Here’s how to make I-45 better: first, fix the parts that need repair, without making them any wider. At the same time, introduce congestion-based pricing on the entire roadway to maximize its capacity around the clock. Invest the proceeds in transit, biking, walking, and in those poor people who truly have no choice but to keep driving.

2. The Future is not retro.  In the era of “MAGA,” no one can doubt that allusions to recovering the imagined verisimilitude of an earlier era have a strong emotional appeal.  Urbanists have made a good case that it many cases, we’ve simply forgotten (or outlawed) well-established recipes for building successful urban places. But while reminders of how well we did things in the past are helpful for motivating introspection, simply reverting to a status quo ante isn’t where we should be headed. In an essay entitled “The Future is not Retro” Pedestrian Observation’s Alon Levy pointedly challenges the limits of nostalgia as blueprint for building the future. Levy takes aim at some of advocates who disparage high rise urban redevelopment and seem to long for a restoration of small town, midwestern main streets.

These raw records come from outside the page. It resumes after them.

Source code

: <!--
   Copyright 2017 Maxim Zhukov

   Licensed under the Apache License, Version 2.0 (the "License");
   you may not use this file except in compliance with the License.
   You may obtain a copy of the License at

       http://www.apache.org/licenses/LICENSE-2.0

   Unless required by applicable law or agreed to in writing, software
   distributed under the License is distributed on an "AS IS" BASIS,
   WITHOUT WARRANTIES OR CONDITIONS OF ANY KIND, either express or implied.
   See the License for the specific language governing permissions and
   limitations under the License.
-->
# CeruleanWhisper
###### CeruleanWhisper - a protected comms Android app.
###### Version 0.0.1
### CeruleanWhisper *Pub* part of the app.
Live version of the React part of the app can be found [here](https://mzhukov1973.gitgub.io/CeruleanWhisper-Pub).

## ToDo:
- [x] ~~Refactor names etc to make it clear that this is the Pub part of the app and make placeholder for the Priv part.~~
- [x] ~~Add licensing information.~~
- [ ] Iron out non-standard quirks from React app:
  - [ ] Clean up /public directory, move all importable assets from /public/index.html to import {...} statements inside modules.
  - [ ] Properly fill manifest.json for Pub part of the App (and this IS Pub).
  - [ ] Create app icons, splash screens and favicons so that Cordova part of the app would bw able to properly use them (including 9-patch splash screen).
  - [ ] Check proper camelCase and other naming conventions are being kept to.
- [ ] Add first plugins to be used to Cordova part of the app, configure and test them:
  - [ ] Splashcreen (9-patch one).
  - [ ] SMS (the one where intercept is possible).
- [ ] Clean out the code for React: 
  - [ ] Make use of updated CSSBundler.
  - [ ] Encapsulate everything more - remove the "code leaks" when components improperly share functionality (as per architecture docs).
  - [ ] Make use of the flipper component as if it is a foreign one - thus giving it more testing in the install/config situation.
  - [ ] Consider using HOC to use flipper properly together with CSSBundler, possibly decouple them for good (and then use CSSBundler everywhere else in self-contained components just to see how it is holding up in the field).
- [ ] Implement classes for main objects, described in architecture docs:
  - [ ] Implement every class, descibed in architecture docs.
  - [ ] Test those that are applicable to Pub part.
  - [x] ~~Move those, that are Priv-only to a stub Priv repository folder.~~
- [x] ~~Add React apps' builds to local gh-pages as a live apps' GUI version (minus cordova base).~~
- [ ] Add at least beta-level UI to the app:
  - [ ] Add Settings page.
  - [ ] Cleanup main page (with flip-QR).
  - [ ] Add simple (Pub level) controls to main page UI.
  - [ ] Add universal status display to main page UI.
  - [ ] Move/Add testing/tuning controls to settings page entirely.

As Levy argues, communities of the future will embody many of the critical urbanist principles of the past, but they’ll be different as well:

The theme of the future is that, just as the Industrial Revolution involved urbanization and rural depopulation, urban development patterns this century involve growth in the big metro areas and decline elsewhere and in traditional small towns.  . . . Already, people lead full lives in big global cities like New York and London without any of the trappings of what passed for normality in the middle of the 20th century, like a detached house with a yard and no racial minorities or working-class people within sight. The rest will adapt to this reality, just as early 20th century urbanites adapted to the reality of suburbanization a generation later.

3. The high cost of free roads. In an editorial, Toronto’s Globe and Mail highlights the seductive appeal of apparently “free” roads in otherwise frequently sensible Canada. While several provinces have toyed with asking road users to pay a portion of major new capital projects, like British Columbia’s Port Mann Bridge and the new Champlain Bridge in Montreal, it’s been politically opportunistic to campaign against tolls. In both cases, new provincial governments have taken off the tolls–and shifted the multi-billion dollar cost of the bridges to all of their non-users.  It’s a crazy system, as the Globe and Mail editorial concludes:

Federal, provincial and municipal governments should be liberating taxpayers from billions of dollars in road construction and maintenance costs, and unlocking hundreds of billions of dollars in profitable assets. That would be a boon for both the environment and the fiscal bottom line, and would free up tax dollars for things we really need.

In the news

Writing in the Grand Rapids Business Journal, Lou Glazer cities City Observatory’s commentaries on the positive effects of gentrification for the long-time residents of low income neighborhoods.

StreetsblogUSA cited City Observatory’s critique of the recent Urban Mobility Report in an article “Traffic Study comes under fire for being to pro-car.”